If you've spent five minutes on Indian beauty Reddit or hair-loss forums, you've seen the same four oils recommended for hair growth: castor, rosemary, jojoba, and black seed (kalonji). But which one actually works? And do you use them solo or combined?
We sell all four. We also sell oils that don't grow hair. So this guide isn't a sales page — it's the honest hierarchy based on the clinical evidence, plus how to use them.
The ranking
1. Rosemary Essential Oil — the clinical winner
A 2015 randomized trial in Skinmed compared rosemary essential oil against 2% minoxidil over six months on patients with androgenetic alopecia (male pattern baldness). Result: rosemary matched minoxidil for hair count, with significantly less scalp itching. This is the strongest evidence we have for any natural hair oil.

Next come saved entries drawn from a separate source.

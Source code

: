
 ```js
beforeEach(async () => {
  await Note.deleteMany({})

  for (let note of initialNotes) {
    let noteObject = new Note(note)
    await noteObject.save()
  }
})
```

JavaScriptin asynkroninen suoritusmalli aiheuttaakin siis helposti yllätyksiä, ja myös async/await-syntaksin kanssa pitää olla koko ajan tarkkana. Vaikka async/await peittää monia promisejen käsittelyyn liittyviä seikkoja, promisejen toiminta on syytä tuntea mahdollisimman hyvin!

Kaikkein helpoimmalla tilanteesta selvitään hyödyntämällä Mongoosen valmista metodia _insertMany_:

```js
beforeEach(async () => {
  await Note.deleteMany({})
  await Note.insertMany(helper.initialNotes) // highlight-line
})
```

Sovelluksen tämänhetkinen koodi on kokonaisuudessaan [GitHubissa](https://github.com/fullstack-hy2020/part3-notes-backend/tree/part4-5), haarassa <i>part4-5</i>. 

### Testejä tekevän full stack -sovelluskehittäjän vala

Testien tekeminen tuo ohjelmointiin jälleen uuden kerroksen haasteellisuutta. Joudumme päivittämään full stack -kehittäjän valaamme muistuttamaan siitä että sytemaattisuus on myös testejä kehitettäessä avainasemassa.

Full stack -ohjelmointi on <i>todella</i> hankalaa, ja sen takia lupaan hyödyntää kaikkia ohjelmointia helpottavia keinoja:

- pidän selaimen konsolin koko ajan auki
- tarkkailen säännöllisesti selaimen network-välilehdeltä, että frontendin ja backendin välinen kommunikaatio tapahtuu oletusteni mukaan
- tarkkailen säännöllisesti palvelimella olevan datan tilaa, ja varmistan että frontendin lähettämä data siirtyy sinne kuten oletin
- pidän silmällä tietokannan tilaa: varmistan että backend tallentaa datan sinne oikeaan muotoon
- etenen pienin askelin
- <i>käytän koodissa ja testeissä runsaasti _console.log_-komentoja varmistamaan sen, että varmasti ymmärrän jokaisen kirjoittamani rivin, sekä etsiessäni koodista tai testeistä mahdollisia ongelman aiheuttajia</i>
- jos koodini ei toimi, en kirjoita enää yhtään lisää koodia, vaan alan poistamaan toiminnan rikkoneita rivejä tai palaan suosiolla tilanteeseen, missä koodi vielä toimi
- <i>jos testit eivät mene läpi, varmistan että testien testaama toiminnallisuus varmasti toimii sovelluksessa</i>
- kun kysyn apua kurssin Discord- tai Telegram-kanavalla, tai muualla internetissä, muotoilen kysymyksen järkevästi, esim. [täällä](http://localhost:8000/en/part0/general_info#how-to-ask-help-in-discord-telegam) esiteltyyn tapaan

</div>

Mechanism: rosemary contains carnosic acid, which inhibits 5-alpha-reductase — the enzyme that converts testosterone into DHT, the hormone responsible for male pattern baldness. Less DHT = less follicle miniaturization = more hair retention.
2. Castor Oil — the thickening agent
Cold-pressed castor oil is roughly 90% ricinoleic acid — a fatty acid that coats and weights the hair shaft, making strands look thicker. It's why castor is the go-to for eyelash and eyebrow growth.
The catch: castor doesn't actually grow more hair (no clinical trial supports that). What it does is make existing hair look fuller, condition the scalp, and reduce breakage so growth catches up.
3. Black Seed (Kalonji) Oil — the anti-fall agent
Cold-pressed black seed oil contains thymoquinone, a powerful anti-inflammatory and antimicrobial. A 2014 study showed kalonji oil reduced telogen effluvium (stress-induced hair fall) significantly within 90 days.
It's the oil for the person watching clumps come out in the shower — not the person trying to regrow a receding hairline.
4. Jojoba Oil — the carrier hero
Jojoba is technically a liquid wax. It mimics the scalp's natural sebum, balances oil production, and is the ideal carrier oil for diluting essential oils like rosemary. On its own, jojoba doesn't grow hair — but no hair-growth blend works without it.
The actual protocol
Don't apply oils neat. Don't oil your hair, only — oil your scalp. Here's the Brewoil protocol that combines the four:
- 30ml of Jojoba (the carrier base)
- 15 drops Rosemary essential oil (the clinical agent)
- 2 tbsp Castor oil (the thickener)
- 1 tsp Black Seed (the anti-fall booster)
Mix in a glass bottle. Massage 1-2 tsp into the scalp for 5 minutes. Leave on for 30 minutes minimum (or overnight). Wash with mild shampoo. Repeat 2-3× per week.
What doesn't work (and you'll see sold)
Many oils marketed for hair growth have no clinical evidence. Coconut oil prevents protein loss but doesn't grow new hair. Olive oil is conditioning but does nothing for follicles. Argan oil shines but doesn't penetrate the scalp deeply. Mustard oil stimulates circulation (good) but is harsh on the scalp barrier (bad).
If a product page claims hair growth without citing a study, treat it as a moisturizer — not a treatment.
Build your hair-growth blend yourself
Use the Brew Lab DIY mixer to compose the exact ratios above — or get a personalized suggestion via our 6-question wizard.
Open Brew Lab →What to watch for over 3 months
- Weeks 0-4: Less hair on your pillow. Scalp feels healthier.
- Weeks 4-12: Less hair coming out in the shower drain. Existing hair starts looking thicker.
- Weeks 12-24: Vellus (baby) hairs appear at the hairline. Existing thinning patches start to fill.
- Weeks 24+: Measurable density improvement, comparable to the rosemary-vs-minoxidil trial.
If you're not seeing the early signs by month 3, your baseline hair loss may be hormonal or nutritional — see a trichologist or dermatologist.